(Records excerpted from a collection)
══════════════════════════════

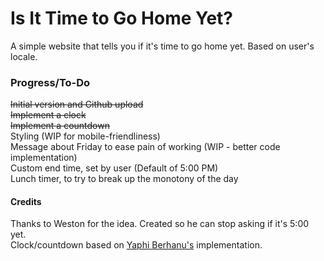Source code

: # Is It Time to Go Home Yet?
A simple website that tells you if it's time to go home yet. Based on user's locale.

### Progress/To-Do  
~~Initial version and Github upload~~  
~~Implement a clock~~  
~~Implement a countdown~~  
Styling (WIP for mobile-friendliness)  
Message about Friday to ease pain of working (WIP - better code implementation)  
Custom end time, set by user (Default of 5:00 PM)  
Lunch timer, to try to break up the monotony of the day   

#### Credits
Thanks to Weston for the idea. Created so he can stop asking if it's 5:00 yet.  
Clock/countdown based on [Yaphi Berhanu's](https://www.sitepoint.com/build-javascript-countdown-timer-no-dependencies/) implementation.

══════════════════════════════

**Your objective:**
What do the lines from the one with "#### Credits" through the last line of the entries say? Print them word for word, both ends included, and nothing else.

**Your solution:**
#### Credits
Thanks to Weston for the idea. Created so he can stop asking if it's 5:00 yet.  
Clock/countdown based on [Yaphi Berhanu's](https://www.sitepoint.com/build-javascript-countdown-timer-no-dependencies/) implementation.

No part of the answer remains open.